Lepton scale factors: Corrections for electron and muon identification, reconstruction, and trigger efficiencies.

Monte Carlo normalization: Scaling based on cross-sections, k-factors, and filtering efficiencies.

By applying event weights, we ensure that simulated samples accurately represent the expected event yields in real LHC data. The following function calculates the total event weight used in this analysis.

In [None]:
def calc_weight(data):

    scale_factors = (data["ScaleFactor_PILEUP"] * data["ScaleFactor_ELE"] * data["ScaleFactor_MUON"] * data["ScaleFactor_MLTRIGGER"])

    norm_factor = (data["xsec"] * data["kfac"] * data["filteff"]) / data["sum_of_weights"]

    weight = data["mcWeight"] * scale_factors * norm_factor * lumi

    return weight

# Applying Dilepton Trigger Selection in the Analysis
In high-energy physics experiments like ATLAS, triggers play a crucial role in selecting events of interest while efficiently handling large data volumes.

For this analysis, we apply dilepton triggers, which are designed to fire when an event contains at least two leptons (electrons or muons) that pass certain kinematic and identification criteria. We consider two categories of dilepton triggers:

* Electron-based dilepton triggers (trigDE): Fire when two electrons satisfy the trigger conditions.

* Muon-based dilepton triggers (trigDM): Fire when two muons satisfy the trigger conditions.

In [None]:
def cut_trig(trigDE,trigDM):
    return trigDE | trigDM

# Matching Leptons to Dilepton Triggers
In this analysis, we use dilepton triggers, which fire when an event contains at least two leptons that satisfy specific selection criteria. However, not all reconstructed leptons in an event necessarily contributed to the trigger decision. To ensure that at least one of the selected leptons was responsible for firing the trigger, we apply a trigger-matching condition.

The variable trigML indicates whether a lepton is matched to the dilepton trigger:

* trigML = 1 → The lepton is matched to the dilepton trigger.

* trigML = 0 → The lepton is not matched to the trigger.

To ensure that we only select events where at least one lepton was responsible for firing the dilepton trigger, we apply the following condition:

In [None]:
def cut_match_MLtrig(trigML):
    return trigML==1


# Selecting Events with Exactly Three Leptons
In the $WZ → 3l$ analysis, we focus on events containing exactly three leptons. This requirement is crucial because:

The W boson decays into a lepton (electron or muon) and a neutrino.

The Z boson decays into a pair of same-flavor, opposite-sign (SFOS) leptons.

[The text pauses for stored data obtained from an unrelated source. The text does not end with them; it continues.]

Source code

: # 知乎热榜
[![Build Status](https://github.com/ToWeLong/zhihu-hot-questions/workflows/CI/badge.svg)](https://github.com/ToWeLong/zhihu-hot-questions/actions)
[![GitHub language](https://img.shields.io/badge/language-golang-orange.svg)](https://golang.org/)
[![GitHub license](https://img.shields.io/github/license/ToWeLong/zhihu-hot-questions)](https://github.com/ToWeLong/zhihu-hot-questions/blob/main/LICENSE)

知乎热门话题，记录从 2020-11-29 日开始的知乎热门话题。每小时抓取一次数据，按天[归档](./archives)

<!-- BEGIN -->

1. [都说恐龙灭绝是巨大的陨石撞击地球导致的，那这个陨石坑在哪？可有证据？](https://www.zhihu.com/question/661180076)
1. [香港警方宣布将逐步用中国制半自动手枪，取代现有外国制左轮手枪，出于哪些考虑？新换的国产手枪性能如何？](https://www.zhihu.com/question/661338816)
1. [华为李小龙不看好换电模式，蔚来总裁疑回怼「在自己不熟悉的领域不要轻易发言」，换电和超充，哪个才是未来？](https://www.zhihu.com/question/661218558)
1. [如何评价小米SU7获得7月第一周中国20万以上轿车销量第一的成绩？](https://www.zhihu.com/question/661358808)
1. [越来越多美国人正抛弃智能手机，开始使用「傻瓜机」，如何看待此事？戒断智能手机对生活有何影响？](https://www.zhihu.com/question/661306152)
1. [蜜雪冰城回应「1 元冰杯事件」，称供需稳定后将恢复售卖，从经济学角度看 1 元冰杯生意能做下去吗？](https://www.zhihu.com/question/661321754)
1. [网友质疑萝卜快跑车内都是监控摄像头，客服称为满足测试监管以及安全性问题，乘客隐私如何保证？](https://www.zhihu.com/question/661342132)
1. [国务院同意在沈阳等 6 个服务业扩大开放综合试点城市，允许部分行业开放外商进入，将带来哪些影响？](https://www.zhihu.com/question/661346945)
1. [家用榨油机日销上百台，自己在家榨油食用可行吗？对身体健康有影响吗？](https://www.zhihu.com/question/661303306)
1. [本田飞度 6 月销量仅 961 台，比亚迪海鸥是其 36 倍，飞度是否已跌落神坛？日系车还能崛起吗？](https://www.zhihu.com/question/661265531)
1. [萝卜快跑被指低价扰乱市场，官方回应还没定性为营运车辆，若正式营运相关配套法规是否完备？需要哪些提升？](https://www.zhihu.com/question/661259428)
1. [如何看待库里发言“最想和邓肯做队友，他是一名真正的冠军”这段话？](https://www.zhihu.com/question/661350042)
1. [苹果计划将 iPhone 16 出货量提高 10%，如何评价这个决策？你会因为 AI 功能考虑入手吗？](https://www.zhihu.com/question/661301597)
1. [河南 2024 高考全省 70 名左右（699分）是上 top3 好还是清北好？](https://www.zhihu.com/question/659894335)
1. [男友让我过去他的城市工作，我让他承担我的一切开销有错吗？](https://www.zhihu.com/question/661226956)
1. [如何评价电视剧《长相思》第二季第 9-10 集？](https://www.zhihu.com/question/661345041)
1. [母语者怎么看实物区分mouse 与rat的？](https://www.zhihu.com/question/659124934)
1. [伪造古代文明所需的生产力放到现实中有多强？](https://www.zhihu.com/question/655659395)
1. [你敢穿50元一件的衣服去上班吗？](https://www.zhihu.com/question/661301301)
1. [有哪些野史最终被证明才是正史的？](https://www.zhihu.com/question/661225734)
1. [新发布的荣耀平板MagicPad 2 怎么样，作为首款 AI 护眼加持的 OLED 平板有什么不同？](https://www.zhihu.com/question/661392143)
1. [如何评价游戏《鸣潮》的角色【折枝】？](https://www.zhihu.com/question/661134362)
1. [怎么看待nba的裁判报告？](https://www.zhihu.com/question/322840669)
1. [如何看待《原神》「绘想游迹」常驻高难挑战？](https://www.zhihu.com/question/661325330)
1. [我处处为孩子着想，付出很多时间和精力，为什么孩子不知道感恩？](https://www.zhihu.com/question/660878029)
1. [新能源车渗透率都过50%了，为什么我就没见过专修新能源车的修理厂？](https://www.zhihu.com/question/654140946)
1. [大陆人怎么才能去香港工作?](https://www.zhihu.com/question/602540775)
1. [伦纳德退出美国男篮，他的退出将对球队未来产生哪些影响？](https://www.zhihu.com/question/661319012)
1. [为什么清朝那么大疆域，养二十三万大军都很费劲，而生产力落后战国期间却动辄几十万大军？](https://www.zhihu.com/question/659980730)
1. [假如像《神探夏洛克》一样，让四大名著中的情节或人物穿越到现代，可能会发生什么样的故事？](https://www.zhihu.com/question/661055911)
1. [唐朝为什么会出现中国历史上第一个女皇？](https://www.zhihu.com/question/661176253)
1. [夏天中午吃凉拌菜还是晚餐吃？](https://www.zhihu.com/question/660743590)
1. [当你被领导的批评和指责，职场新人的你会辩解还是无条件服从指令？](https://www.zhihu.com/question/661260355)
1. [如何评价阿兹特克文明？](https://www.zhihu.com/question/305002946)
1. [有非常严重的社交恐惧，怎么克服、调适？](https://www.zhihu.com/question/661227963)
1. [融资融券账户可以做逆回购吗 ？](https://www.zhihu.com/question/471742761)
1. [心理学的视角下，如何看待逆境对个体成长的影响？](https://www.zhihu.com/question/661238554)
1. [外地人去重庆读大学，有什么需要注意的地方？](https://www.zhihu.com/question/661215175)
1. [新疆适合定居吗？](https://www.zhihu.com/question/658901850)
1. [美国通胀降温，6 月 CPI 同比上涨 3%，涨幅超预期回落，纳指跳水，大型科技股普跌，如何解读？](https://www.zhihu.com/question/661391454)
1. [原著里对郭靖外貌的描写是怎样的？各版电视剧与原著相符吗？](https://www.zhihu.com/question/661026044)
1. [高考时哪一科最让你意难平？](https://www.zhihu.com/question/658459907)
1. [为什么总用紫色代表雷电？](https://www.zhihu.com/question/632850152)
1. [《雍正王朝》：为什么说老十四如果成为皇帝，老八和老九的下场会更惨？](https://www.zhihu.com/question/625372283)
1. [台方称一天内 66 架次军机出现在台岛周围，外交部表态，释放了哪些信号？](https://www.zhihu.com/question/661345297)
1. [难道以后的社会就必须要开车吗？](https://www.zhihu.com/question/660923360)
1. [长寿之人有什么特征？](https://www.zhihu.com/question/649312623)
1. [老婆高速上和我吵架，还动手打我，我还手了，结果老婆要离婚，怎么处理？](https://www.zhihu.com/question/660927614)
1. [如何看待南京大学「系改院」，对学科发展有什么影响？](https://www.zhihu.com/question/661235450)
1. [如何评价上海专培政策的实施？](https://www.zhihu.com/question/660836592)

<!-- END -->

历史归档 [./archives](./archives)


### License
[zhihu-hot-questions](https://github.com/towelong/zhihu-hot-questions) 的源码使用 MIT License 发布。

By enforcing this selection, we remove events with fewer or more leptons, which are unlikely to originate from $WZ$ production. The function below ensures that only events with exactly three leptons are retained for further analysis.

In [None]:
def three_lep(lep_n):
    return lep_n == 3

# Missing Transverse Energy ($MET$) Requirement
In $WZ → 3l$ events, the W boson decays into a lepton and a neutrino. Since neutrinos do not interact with the ATLAS detector, they escape detection, leading to missing transverse energy.

To ensure that selected events contain a neutrino, we apply a minimum $MET$ threshold. This cut helps reduce backgrounds from processes without genuine neutrinos, such as $Z+jets$, where $MET$ arises from mismeasurements.

The function below applies a $MET$ cut to retain events with significant missing energy, improving the purity of the $WZ$ selection.

In [None]:
def cut_met_et(met_et):
    return met_et > 3

# Lepton Transverse Momentum ($p_T$) Selection
Transverse momentum ($p_T$) is a crucial variable in event selection, as it helps ensure that the leptons are well-reconstructed and distinguishable from, low-energy background particles.

For the $WZ → 3l$ analysis, we apply two conditions to the lepton pt:

  1. At least three leptons must have $p_T > 20 GeV$ to guarantee all leptons are energetic enough for accurate reconstruction.

  2. At least one lepton must have $p_t > 25 GeV$ to ensure a high-momentum lepton, improving trigger efficiency.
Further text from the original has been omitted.